▸ WHAT IS REQUIRED
Return the data below in full and exactly, except that the pictures are dropped.

▸ PROVIDED RECORDS
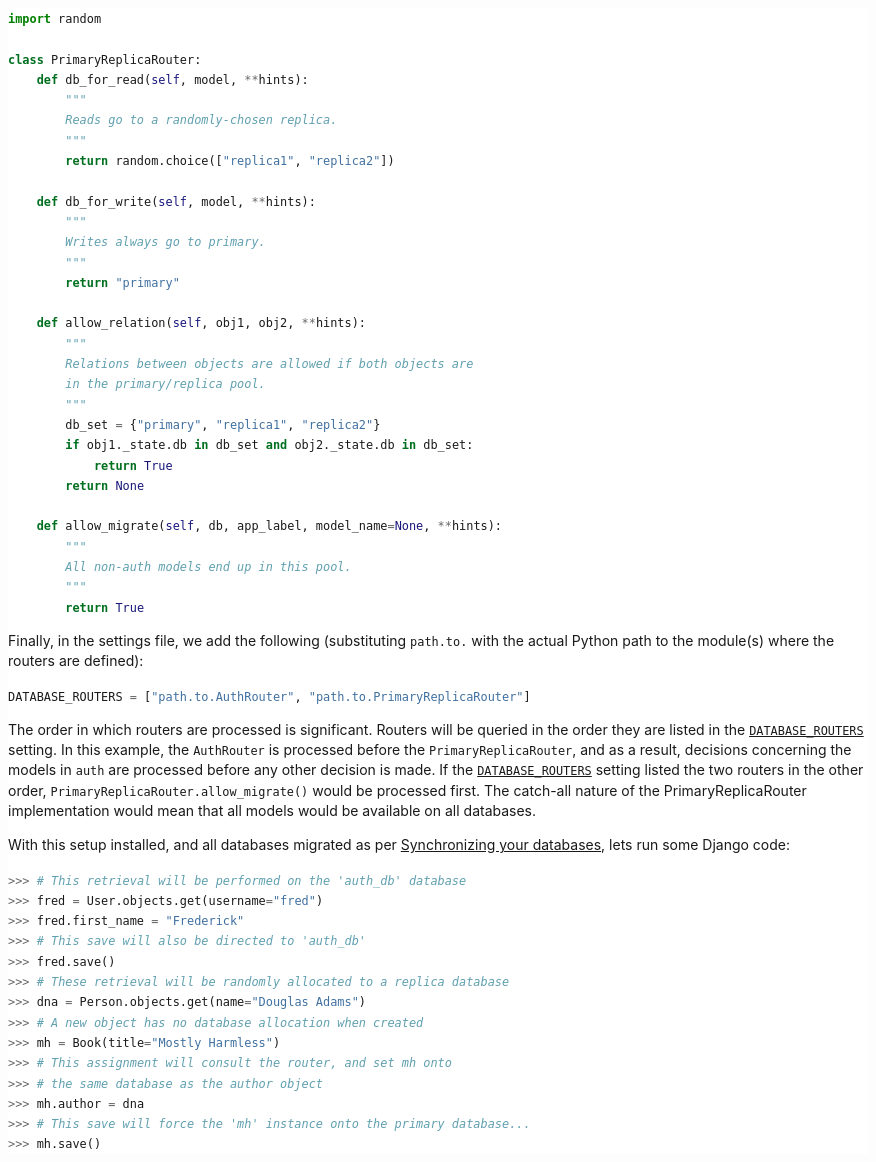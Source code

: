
 ```python
import random

class PrimaryReplicaRouter:
    def db_for_read(self, model, **hints):
        """
        Reads go to a randomly-chosen replica.
        """
        return random.choice(["replica1", "replica2"])

    def db_for_write(self, model, **hints):
        """
        Writes always go to primary.
        """
        return "primary"

    def allow_relation(self, obj1, obj2, **hints):
        """
        Relations between objects are allowed if both objects are
        in the primary/replica pool.
        """
        db_set = {"primary", "replica1", "replica2"}
        if obj1._state.db in db_set and obj2._state.db in db_set:
            return True
        return None

    def allow_migrate(self, db, app_label, model_name=None, **hints):
        """
        All non-auth models end up in this pool.
        """
        return True
```

Finally, in the settings file, we add the following (substituting `path.to.` with the actual Python path to the module(s) where the routers are defined):

```python
DATABASE_ROUTERS = ["path.to.AuthRouter", "path.to.PrimaryReplicaRouter"]
```

The order in which routers are processed is significant. Routers will be queried in the order they are listed in the [`DATABASE_ROUTERS`](https://docs.djangoproject.com/en/5.2/ref/settings/#std-setting-DATABASE_ROUTERS) setting. In this example, the `AuthRouter` is processed before the `PrimaryReplicaRouter`, and as a result, decisions concerning the models in `auth` are processed before any other decision is made. If the [`DATABASE_ROUTERS`](https://docs.djangoproject.com/en/5.2/ref/settings/#std-setting-DATABASE_ROUTERS) setting listed the two routers in the other order, `PrimaryReplicaRouter.allow_migrate()` would be processed first. The catch-all nature of the PrimaryReplicaRouter implementation would mean that all models would be available on all databases.

With this setup installed, and all databases migrated as per [Synchronizing your databases](#synchronizing-your-databases), lets run some Django code:

```python
>>> # This retrieval will be performed on the 'auth_db' database
>>> fred = User.objects.get(username="fred")
>>> fred.first_name = "Frederick"
>>> # This save will also be directed to 'auth_db'
>>> fred.save()
>>> # These retrieval will be randomly allocated to a replica database
>>> dna = Person.objects.get(name="Douglas Adams")
>>> # A new object has no database allocation when created
>>> mh = Book(title="Mostly Harmless")
>>> # This assignment will consult the router, and set mh onto
>>> # the same database as the author object
>>> mh.author = dna
>>> # This save will force the 'mh' instance onto the primary database...
>>> mh.save()
```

▸ RESULT BELOW
Source code

:
 ```python
import random

class PrimaryReplicaRouter:
    def db_for_read(self, model, **hints):
        """
        Reads go to a randomly-chosen replica.
        """
        return random.choice(["replica1", "replica2"])

    def db_for_write(self, model, **hints):
        """
        Writes always go to primary.
        """
        return "primary"

    def allow_relation(self, obj1, obj2, **hints):
        """
        Relations between objects are allowed if both objects are
        in the primary/replica pool.
        """
        db_set = {"primary", "replica1", "replica2"}
        if obj1._state.db in db_set and obj2._state.db in db_set:
            return True
        return None

    def allow_migrate(self, db, app_label, model_name=None, **hints):
        """
        All non-auth models end up in this pool.
        """
        return True
```

Finally, in the settings file, we add the following (substituting `path.to.` with the actual Python path to the module(s) where the routers are defined):

```python
DATABASE_ROUTERS = ["path.to.AuthRouter", "path.to.PrimaryReplicaRouter"]
```

The order in which routers are processed is significant. Routers will be queried in the order they are listed in the [`DATABASE_ROUTERS`](https://docs.djangoproject.com/en/5.2/ref/settings/#std-setting-DATABASE_ROUTERS) setting. In this example, the `AuthRouter` is processed before the `PrimaryReplicaRouter`, and as a result, decisions concerning the models in `auth` are processed before any other decision is made. If the [`DATABASE_ROUTERS`](https://docs.djangoproject.com/en/5.2/ref/settings/#std-setting-DATABASE_ROUTERS) setting listed the two routers in the other order, `PrimaryReplicaRouter.allow_migrate()` would be processed first. The catch-all nature of the PrimaryReplicaRouter implementation would mean that all models would be available on all databases.

With this setup installed, and all databases migrated as per [Synchronizing your databases](#synchronizing-your-databases), lets run some Django code:

```python
>>> # This retrieval will be performed on the 'auth_db' database
>>> fred = User.objects.get(username="fred")
>>> fred.first_name = "Frederick"
>>> # This save will also be directed to 'auth_db'
>>> fred.save()
>>> # These retrieval will be randomly allocated to a replica database
>>> dna = Person.objects.get(name="Douglas Adams")
>>> # A new object has no database allocation when created
>>> mh = Book(title="Mostly Harmless")
>>> # This assignment will consult the router, and set mh onto
>>> # the same database as the author object
>>> mh.author = dna
>>> # This save will force the 'mh' instance onto the primary database...
>>> mh.save()
```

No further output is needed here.